The interesting part about that book is, it’s very much down-to-earth. I’m not sure if it’s the later books that made James Bond “jump the shark”, or if those were the movies. This isn’t even so much as a spy thriller, and more of a noir, to be honest.
Funny, the book was written when Beria was still alive.
One bit that is hard to get used to is the outright misogyny of Bond. And those that know me also know that I don’t use that term lightly.
I’ll just put here the quotes:
“Women were for recreation. On a job, they got in the way and fogged things up with sex and hurt feelings and all the emotional baggage they carried around. One had to look out for them and take care of them.”
“These blithering women who thought they could do a man’s work.
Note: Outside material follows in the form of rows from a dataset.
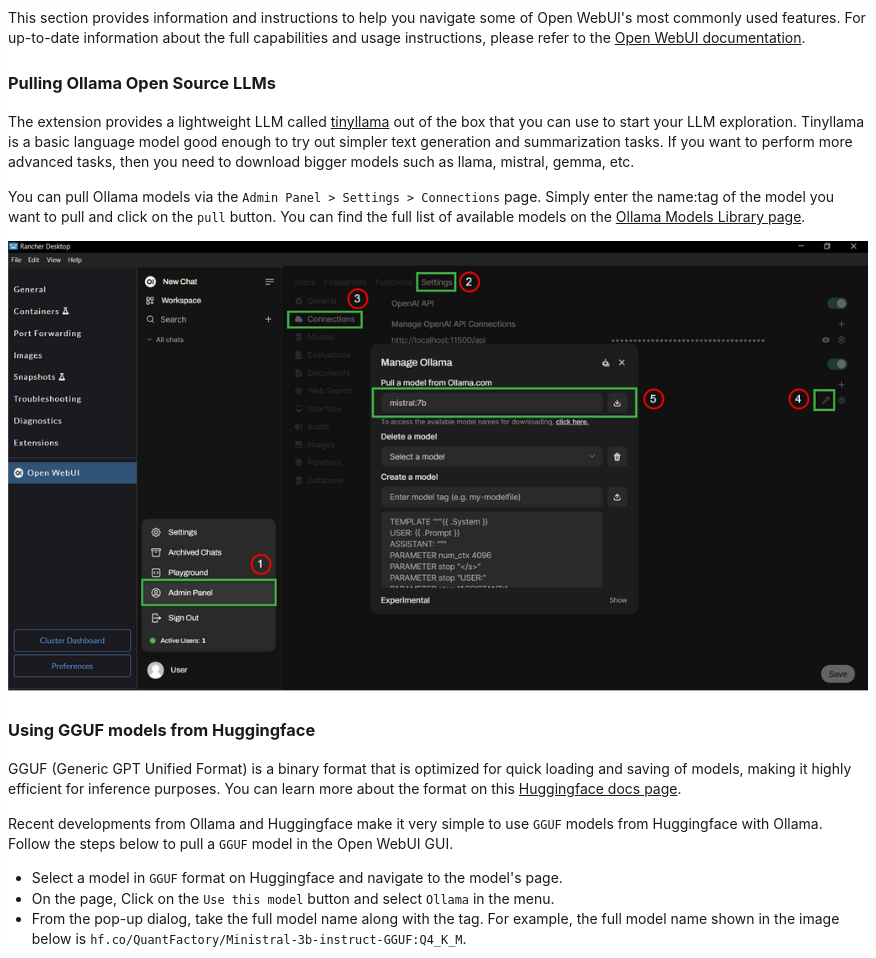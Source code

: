 This section provides information and instructions to help you navigate some of Open WebUI's most commonly used features. For up-to-date information about the full capabilities and usage instructions, please refer to the [Open WebUI documentation](https://docs.openwebui.com).

### Pulling Ollama Open Source LLMs

The extension provides a lightweight LLM called [tinyllama](https://ollama.com/library/tinyllama) out of the box that you can use to start your LLM exploration. Tinyllama is a basic language model good enough to try out simpler text generation and summarization tasks. If you want to perform more advanced tasks, then you need to download bigger models such as llama, mistral, gemma, etc.

You can pull Ollama models via the `Admin Panel > Settings > Connections` page. Simply enter the name:tag of the model you want to pull and click on the `pull` button. You can find the full list of available models on the [Ollama Models Library page](https://ollama.com/library).

![](../img/working-with-open-webui/pulling-models.png)

### Using GGUF models from Huggingface

GGUF (Generic GPT Unified Format) is a binary format that is optimized for quick loading and saving of models, making it highly efficient for inference purposes. You can learn more about the format on this [Huggingface docs page](https://huggingface.co/docs/hub/gguf).

Recent developments from Ollama and Huggingface make it very simple to use `GGUF` models from Huggingface with Ollama. Follow the steps below to pull a `GGUF` model in the Open WebUI GUI.

- Select a model in `GGUF` format on Huggingface and navigate to the model's page.
- On the page, Click on the `Use this model` button and select `Ollama` in the menu.
- From the pop-up dialog, take the full model name along with the tag. For example, the full model name shown in the image below is `hf.co/QuantFactory/Ministral-3b-instruct-GGUF:Q4_K_M`.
Why the hell couldn’t they stay at home and mind their pots and pans and stick to their frocks and gossip and leave men’s work to the men. And now for this to happen to him, just when the job had come off so beautifully. For Vesper to fall for an old trick like that and get herself snatched and probably held to ransom like some bloody heroine in a strip cartoon. The silly bitch.”
Such a hero:
“He gazed for a moment into the mirror and wondered about Vesper’s morals. He wanted her cold and arrogant body. He wanted to see tears and desire in her remote blue eyes and to take the ropes of her black hair in his hands and bend her long body back under his.”
I find it interesting that through the book, James Bond doesn’t actually kill anyone.
The two Bulgarians blow themselves, thinking that a real bomb is the smoke bomb. Le Chifre and his henchmen are killed by Smersh/KGB. Vespa overdoses on sleeping pills, unable to bear the guild of being a Soviet spy.
Also, I thought that Bond’s obsession with food and drink is related to the fact that rationing in Britain ended only in ’54. The novel was written in ’53.